### EXERCISE BRIEF
Whenever "some" appears in a line, please copy that line from the data.

------ RECORDS SUPPLIED ------

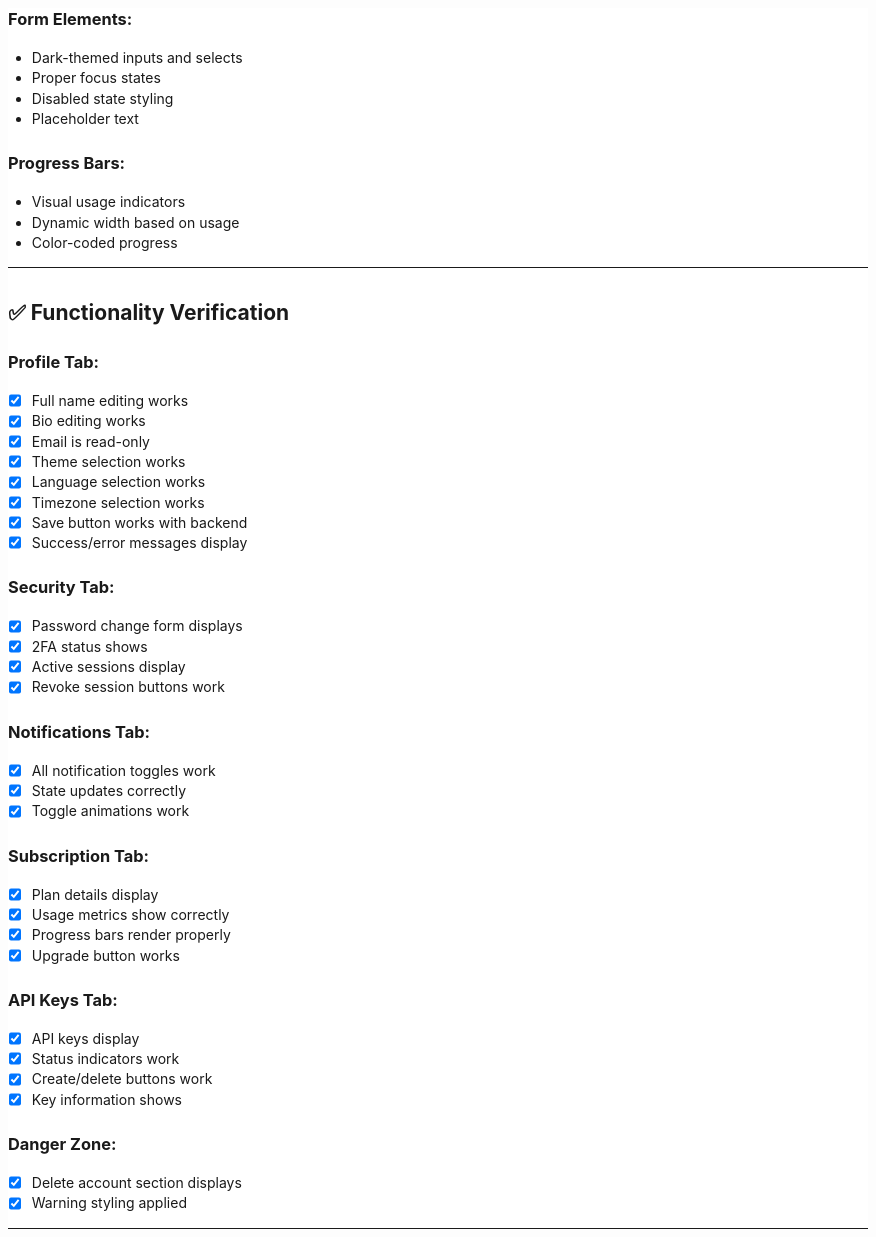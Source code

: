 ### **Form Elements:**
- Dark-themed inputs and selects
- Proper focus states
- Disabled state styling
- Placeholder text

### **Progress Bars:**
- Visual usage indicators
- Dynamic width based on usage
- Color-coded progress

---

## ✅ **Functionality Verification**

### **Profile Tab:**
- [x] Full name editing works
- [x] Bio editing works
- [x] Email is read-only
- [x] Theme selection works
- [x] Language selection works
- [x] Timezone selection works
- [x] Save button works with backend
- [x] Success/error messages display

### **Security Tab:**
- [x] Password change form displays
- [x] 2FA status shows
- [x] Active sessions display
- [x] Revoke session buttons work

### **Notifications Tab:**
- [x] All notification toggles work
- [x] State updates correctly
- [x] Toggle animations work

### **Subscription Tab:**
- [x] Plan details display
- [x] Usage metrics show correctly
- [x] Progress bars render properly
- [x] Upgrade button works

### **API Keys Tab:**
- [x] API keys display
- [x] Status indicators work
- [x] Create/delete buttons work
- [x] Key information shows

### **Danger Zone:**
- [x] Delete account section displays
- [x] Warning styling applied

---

------
------ RECORDS SUPPLIED ------

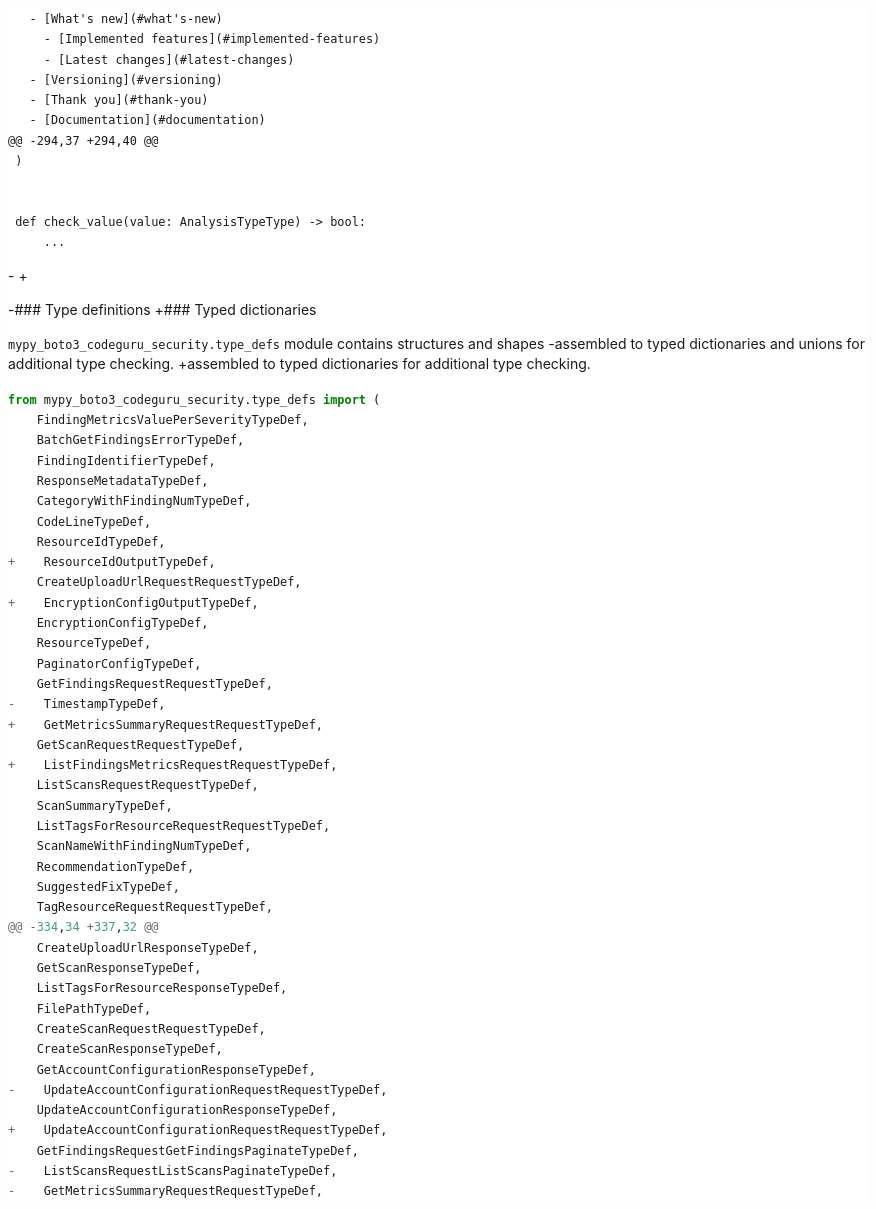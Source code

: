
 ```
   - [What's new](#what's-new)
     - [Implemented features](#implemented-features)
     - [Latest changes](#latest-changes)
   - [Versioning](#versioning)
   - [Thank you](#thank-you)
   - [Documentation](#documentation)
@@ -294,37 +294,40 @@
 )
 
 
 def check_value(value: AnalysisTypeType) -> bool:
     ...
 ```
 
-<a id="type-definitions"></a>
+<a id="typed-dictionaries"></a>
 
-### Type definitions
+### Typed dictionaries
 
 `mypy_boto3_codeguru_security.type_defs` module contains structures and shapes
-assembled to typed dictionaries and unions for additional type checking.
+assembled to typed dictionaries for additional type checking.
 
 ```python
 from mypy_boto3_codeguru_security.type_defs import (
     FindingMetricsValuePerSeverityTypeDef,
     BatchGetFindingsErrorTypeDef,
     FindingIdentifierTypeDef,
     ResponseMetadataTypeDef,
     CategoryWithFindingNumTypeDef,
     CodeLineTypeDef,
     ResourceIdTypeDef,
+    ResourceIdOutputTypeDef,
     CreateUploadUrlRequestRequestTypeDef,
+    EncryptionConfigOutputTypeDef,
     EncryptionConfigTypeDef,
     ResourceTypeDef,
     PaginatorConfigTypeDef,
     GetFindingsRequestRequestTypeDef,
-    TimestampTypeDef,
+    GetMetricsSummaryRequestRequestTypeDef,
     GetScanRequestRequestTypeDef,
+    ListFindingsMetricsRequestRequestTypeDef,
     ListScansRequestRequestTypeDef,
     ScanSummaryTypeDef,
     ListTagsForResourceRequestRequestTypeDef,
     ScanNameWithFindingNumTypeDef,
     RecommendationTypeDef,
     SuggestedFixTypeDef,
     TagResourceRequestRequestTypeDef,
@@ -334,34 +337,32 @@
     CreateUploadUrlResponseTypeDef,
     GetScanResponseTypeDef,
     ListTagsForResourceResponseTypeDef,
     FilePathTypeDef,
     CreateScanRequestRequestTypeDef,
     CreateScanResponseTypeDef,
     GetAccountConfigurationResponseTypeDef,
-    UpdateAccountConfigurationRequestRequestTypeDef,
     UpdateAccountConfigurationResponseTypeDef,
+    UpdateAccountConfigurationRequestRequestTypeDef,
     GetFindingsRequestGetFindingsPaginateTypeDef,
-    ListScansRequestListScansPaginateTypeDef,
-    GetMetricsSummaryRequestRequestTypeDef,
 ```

------
------ RECORDS SUPPLIED ------

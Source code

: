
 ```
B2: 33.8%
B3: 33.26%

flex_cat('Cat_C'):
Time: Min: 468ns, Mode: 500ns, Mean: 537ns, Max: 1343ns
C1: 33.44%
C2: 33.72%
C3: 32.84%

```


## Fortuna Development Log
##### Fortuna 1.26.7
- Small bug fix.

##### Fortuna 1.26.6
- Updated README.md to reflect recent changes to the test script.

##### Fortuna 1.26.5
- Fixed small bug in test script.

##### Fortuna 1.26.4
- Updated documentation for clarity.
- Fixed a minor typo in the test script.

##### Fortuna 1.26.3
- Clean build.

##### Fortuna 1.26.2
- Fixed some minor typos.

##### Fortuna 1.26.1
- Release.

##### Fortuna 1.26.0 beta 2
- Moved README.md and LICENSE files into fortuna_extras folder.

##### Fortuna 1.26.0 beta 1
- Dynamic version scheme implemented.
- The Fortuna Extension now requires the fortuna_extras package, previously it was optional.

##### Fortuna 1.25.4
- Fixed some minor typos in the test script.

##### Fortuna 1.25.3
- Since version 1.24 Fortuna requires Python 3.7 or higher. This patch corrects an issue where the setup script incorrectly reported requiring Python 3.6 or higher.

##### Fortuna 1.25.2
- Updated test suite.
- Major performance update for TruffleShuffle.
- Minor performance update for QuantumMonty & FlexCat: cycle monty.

------

### ANSWER FOR THE TASK
- Fixed some minor typos.
- Fixed some minor typos in the test script.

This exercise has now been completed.